Task instructions - Search the entries for the string "Main" and give the number of lines that hold it, nothing more.

Source records -
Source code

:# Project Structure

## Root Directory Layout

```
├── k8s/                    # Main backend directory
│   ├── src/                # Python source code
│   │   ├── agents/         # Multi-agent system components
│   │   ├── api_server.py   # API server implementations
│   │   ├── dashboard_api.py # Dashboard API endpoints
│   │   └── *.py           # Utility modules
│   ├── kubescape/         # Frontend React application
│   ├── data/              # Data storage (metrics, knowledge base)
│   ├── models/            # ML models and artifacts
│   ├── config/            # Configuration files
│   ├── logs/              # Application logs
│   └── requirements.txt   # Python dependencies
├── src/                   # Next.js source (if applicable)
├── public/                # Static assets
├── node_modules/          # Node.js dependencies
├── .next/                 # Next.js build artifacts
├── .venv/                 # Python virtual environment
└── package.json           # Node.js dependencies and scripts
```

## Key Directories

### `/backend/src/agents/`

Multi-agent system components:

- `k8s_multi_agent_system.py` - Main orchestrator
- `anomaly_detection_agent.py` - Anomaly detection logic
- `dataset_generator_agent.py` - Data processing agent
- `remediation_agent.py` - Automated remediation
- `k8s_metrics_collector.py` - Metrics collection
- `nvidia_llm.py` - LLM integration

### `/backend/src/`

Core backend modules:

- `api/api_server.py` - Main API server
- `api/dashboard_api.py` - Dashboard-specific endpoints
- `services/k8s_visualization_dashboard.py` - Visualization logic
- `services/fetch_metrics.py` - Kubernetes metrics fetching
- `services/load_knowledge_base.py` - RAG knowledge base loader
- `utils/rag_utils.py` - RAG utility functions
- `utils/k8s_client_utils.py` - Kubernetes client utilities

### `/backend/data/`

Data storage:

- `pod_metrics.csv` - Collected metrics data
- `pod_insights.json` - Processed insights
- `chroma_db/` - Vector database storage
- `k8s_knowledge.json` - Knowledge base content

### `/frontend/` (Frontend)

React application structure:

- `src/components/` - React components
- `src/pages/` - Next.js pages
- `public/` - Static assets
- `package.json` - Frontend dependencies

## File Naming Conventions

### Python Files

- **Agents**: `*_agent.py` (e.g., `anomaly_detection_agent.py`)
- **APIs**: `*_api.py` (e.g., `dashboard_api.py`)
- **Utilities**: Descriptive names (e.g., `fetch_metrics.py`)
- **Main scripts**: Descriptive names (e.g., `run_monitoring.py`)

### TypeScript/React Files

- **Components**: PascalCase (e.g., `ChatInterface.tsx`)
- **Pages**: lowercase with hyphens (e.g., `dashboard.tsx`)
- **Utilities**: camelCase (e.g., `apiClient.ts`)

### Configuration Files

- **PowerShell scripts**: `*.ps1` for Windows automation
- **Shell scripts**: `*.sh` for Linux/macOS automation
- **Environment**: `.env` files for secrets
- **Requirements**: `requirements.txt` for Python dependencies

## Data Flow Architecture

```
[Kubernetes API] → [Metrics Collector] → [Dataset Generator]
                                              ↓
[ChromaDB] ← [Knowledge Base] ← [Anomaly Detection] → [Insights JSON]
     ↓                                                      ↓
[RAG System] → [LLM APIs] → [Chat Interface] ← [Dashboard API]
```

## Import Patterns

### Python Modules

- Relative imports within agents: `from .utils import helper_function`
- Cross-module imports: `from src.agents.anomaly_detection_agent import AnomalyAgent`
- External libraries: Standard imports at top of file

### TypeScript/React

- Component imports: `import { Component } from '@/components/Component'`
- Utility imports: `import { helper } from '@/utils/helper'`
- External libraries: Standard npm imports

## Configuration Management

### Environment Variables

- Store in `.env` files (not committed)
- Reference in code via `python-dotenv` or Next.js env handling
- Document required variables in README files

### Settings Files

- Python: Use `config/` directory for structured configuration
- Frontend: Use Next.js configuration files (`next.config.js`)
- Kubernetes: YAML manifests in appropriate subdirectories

Exercise result - 4